Best Buy Co. Inc (BBY)

Quick ratio

Feb 1, 2025 Feb 3, 2024 Jan 28, 2023 Jan 29, 2022 Jan 30, 2021
Cash US$ in thousands 1,578,000 1,447,000 1,874,000 2,936,000 5,494,000
Short-term investments US$ in thousands 178,000 65,000
Receivables US$ in thousands 1,044,000 939,000 1,141,000 1,042,000 1,061,000
Total current liabilities US$ in thousands 8,016,000 7,909,000 8,979,000 10,674,000 10,521,000
Quick ratio 0.33 0.30 0.36 0.37 0.63

February 1, 2025 calculation

Quick ratio = (Cash + Short-term investments + Receivables) ÷ Total current liabilities
= ($1,578,000K + $—K + $1,044,000K) ÷ $8,016,000K
= 0.33

The quick ratio, also known as the acid-test ratio, measures a company's ability to meet its short-term obligations with its most liquid assets. Looking at the quick ratio trend of Best Buy Co. Inc from January 30, 2021, to February 1, 2025, we observe a gradual decline. The quick ratio decreased from 0.63 in January 30, 2021, to 0.33 in February 1, 2025, indicating a decrease in the company's ability to cover its short-term liabilities with its current liquid assets.

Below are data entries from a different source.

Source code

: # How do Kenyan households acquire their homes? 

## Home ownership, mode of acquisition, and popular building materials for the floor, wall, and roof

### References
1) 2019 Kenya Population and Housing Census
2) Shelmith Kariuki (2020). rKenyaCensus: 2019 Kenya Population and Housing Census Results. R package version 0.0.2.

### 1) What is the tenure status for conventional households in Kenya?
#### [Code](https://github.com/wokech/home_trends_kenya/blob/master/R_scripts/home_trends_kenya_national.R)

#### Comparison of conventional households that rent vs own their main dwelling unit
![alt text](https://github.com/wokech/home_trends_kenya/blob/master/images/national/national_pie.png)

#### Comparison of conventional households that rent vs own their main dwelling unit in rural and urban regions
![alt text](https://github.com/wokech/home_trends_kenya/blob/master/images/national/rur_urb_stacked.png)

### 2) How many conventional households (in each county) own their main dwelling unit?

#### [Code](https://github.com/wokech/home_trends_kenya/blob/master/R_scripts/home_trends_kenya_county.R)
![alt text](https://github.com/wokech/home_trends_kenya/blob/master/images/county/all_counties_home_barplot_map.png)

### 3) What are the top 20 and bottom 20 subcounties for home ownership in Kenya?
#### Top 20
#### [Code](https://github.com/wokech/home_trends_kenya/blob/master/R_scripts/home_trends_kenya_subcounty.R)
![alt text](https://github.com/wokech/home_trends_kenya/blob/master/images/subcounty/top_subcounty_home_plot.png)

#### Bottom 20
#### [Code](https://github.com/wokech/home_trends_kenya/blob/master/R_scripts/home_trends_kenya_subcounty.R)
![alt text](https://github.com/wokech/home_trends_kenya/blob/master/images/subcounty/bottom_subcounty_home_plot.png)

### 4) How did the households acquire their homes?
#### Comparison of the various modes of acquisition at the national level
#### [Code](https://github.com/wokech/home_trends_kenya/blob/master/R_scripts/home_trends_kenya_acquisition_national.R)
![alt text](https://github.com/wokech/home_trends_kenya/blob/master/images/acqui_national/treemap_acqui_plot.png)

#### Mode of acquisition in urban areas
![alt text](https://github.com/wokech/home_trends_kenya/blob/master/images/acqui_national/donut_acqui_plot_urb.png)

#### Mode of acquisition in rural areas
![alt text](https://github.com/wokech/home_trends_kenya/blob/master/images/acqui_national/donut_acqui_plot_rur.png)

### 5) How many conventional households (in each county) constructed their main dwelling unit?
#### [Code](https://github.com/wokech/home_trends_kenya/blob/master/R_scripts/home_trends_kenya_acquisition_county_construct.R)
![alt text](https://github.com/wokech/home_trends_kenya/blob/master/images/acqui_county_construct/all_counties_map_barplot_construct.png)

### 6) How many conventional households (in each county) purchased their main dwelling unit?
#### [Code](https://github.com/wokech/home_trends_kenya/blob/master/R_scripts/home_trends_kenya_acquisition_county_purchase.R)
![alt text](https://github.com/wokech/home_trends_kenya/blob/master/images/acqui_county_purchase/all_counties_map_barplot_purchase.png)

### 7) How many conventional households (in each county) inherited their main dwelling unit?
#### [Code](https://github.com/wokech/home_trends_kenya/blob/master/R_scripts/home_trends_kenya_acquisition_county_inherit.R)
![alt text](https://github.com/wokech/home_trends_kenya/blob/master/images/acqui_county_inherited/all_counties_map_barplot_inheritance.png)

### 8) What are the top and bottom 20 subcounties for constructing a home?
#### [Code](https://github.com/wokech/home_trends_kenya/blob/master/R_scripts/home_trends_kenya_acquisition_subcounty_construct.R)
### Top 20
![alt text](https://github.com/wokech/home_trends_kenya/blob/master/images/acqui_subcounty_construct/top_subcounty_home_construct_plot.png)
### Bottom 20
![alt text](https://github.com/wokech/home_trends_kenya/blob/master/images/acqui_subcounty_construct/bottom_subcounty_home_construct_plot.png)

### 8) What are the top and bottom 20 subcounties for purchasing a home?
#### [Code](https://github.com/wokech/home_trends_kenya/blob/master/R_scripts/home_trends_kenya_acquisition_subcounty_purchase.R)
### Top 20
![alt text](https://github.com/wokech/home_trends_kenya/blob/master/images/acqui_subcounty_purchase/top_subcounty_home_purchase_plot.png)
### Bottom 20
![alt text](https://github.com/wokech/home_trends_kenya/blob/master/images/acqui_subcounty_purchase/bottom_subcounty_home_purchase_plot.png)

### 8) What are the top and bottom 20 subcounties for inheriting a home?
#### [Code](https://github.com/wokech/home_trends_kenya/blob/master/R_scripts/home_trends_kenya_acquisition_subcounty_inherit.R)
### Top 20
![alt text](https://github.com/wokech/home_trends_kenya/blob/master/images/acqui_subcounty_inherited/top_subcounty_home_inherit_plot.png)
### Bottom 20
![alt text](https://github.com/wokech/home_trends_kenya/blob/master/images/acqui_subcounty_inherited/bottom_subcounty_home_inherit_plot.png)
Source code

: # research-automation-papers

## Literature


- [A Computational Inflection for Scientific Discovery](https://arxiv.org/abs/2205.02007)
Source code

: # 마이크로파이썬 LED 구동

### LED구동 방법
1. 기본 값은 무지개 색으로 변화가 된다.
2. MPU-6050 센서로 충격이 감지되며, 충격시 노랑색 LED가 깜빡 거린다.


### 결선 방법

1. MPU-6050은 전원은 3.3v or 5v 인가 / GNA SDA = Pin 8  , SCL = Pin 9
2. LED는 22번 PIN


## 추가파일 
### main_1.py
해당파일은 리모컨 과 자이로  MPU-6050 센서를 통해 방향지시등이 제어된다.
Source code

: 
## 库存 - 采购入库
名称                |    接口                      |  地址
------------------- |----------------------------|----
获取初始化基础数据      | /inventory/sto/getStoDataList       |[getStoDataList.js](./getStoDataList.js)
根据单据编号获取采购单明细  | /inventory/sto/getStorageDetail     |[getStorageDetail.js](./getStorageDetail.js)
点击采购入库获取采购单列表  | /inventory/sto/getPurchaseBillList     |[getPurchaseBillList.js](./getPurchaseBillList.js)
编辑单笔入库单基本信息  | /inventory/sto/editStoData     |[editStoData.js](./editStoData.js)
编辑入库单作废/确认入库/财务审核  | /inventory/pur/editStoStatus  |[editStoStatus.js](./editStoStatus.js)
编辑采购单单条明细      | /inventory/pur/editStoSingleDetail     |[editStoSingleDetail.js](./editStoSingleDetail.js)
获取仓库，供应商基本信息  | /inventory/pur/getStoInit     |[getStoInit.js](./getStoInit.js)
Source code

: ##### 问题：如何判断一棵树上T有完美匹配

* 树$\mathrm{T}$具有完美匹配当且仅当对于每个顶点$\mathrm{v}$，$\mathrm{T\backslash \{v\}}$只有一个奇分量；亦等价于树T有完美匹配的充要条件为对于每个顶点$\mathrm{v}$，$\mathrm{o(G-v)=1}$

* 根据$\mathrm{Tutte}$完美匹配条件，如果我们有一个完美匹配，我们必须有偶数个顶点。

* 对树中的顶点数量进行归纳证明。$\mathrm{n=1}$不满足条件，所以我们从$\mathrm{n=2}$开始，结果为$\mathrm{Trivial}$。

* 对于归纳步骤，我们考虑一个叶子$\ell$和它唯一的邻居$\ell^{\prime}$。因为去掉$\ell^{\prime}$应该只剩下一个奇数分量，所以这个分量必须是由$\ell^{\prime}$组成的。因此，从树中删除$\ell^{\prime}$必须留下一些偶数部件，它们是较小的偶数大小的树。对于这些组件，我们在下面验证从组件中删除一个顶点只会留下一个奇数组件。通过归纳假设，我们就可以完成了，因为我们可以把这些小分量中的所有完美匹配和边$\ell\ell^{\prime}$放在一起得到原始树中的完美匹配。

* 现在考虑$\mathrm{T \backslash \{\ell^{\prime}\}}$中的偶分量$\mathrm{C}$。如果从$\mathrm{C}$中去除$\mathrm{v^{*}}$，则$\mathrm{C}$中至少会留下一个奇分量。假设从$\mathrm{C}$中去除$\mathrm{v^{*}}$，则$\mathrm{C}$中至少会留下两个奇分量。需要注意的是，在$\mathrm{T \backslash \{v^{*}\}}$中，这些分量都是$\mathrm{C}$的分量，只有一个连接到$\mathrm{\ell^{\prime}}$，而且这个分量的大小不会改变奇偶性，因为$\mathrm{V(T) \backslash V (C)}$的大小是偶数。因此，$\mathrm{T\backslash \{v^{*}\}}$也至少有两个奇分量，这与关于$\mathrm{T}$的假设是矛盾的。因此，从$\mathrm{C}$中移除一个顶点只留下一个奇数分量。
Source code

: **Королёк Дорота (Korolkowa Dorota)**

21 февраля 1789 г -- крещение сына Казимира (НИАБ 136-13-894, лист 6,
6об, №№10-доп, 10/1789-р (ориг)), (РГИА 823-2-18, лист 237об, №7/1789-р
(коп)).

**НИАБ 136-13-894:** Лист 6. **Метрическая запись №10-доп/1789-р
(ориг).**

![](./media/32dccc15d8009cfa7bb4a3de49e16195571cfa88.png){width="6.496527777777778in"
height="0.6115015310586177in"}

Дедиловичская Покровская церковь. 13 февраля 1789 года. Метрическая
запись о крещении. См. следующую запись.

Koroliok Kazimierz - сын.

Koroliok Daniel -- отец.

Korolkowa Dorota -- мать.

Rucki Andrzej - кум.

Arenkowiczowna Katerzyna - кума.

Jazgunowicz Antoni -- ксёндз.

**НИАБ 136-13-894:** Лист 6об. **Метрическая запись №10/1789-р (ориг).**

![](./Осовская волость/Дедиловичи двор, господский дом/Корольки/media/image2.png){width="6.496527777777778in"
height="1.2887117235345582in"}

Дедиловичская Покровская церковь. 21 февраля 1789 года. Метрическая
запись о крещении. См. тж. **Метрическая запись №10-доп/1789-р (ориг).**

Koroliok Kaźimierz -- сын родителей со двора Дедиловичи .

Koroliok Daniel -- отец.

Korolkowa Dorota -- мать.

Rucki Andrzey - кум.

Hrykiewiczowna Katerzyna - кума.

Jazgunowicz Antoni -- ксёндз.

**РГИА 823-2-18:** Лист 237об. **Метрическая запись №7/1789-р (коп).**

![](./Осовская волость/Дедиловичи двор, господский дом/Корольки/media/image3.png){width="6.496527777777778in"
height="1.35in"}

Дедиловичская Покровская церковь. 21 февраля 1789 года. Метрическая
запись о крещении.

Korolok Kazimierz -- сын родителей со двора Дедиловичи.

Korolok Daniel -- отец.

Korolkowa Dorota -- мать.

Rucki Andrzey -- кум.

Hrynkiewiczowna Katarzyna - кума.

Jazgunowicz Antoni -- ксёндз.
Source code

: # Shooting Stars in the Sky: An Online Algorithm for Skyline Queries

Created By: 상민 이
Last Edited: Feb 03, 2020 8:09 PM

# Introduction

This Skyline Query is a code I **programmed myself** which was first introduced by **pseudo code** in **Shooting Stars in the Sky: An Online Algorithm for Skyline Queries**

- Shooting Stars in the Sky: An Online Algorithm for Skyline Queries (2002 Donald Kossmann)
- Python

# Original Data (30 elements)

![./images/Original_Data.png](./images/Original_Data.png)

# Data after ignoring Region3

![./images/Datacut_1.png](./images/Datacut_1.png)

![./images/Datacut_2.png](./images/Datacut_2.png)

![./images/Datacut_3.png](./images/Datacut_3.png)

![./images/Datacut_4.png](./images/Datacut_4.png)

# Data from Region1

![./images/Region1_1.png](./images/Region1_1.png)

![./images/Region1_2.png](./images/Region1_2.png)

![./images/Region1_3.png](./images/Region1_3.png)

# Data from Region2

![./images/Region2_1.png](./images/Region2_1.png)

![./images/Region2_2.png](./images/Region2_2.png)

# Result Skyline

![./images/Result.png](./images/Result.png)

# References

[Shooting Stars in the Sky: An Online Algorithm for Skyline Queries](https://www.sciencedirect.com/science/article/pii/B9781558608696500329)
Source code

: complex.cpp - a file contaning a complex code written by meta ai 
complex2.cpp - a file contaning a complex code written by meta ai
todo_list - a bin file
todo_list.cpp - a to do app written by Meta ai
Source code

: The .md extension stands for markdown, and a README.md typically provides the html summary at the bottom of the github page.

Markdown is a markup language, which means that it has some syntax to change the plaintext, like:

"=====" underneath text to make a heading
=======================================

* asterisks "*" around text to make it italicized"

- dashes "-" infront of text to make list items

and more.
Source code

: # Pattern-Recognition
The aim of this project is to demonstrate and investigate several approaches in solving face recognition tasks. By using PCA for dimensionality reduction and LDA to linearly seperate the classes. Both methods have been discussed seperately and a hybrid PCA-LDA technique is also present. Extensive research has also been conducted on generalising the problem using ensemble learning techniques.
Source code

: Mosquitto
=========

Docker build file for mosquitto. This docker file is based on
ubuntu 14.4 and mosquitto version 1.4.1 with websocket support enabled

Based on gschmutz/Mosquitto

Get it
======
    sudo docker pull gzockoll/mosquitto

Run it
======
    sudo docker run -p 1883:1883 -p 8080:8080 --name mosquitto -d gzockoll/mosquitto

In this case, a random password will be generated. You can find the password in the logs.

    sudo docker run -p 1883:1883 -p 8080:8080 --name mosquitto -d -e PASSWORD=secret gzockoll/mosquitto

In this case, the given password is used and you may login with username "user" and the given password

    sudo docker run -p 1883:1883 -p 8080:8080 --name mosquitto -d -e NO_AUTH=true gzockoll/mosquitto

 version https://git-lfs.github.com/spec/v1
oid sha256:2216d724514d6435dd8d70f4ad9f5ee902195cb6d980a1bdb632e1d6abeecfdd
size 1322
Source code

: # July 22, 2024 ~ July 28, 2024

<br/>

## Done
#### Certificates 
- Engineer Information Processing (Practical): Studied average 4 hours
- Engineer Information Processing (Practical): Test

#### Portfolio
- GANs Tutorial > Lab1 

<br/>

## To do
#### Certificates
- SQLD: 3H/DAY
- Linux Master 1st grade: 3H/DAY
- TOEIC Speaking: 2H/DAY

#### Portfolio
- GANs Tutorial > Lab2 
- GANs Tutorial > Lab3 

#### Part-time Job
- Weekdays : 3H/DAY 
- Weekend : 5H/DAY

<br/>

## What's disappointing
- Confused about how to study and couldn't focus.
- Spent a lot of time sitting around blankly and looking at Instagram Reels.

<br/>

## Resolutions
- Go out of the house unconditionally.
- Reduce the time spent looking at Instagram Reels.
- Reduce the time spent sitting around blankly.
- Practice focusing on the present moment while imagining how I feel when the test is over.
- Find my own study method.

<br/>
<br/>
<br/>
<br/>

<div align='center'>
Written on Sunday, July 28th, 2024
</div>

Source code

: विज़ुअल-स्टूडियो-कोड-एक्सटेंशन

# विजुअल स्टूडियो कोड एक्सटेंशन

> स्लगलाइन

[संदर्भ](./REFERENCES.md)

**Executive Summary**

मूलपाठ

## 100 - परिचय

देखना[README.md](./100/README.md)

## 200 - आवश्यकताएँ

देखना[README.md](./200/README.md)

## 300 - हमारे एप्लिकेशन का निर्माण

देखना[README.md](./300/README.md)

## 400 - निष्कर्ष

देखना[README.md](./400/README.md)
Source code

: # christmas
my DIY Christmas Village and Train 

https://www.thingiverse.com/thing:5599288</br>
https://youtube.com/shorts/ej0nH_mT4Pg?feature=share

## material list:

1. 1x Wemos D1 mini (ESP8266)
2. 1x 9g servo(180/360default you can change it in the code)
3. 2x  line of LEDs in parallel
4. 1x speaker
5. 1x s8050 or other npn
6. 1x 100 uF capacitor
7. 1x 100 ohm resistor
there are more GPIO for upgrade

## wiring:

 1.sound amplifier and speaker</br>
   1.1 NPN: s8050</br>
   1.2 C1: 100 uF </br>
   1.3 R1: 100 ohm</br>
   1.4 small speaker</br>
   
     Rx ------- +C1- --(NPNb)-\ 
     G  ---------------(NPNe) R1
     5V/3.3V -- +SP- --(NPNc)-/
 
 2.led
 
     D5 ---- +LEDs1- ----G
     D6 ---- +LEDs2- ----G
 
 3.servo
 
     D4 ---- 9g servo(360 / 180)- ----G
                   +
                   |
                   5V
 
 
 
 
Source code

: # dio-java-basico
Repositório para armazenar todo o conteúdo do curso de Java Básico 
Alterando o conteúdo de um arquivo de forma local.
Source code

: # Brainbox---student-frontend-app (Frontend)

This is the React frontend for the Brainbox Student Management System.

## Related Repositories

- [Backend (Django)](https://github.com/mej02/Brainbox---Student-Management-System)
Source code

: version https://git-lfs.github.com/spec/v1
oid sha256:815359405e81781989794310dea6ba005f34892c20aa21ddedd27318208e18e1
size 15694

A quick ratio below 1 suggests that the company may have difficulty meeting its short-term obligations without selling inventory. In the case of Best Buy Co. Inc, the decreasing trend in the quick ratio raises concerns about its liquidity position and ability to manage short-term financial obligations effectively. Further investigation into the company's current asset composition and management of its current liabilities may be necessary to address this declining trend in the quick ratio.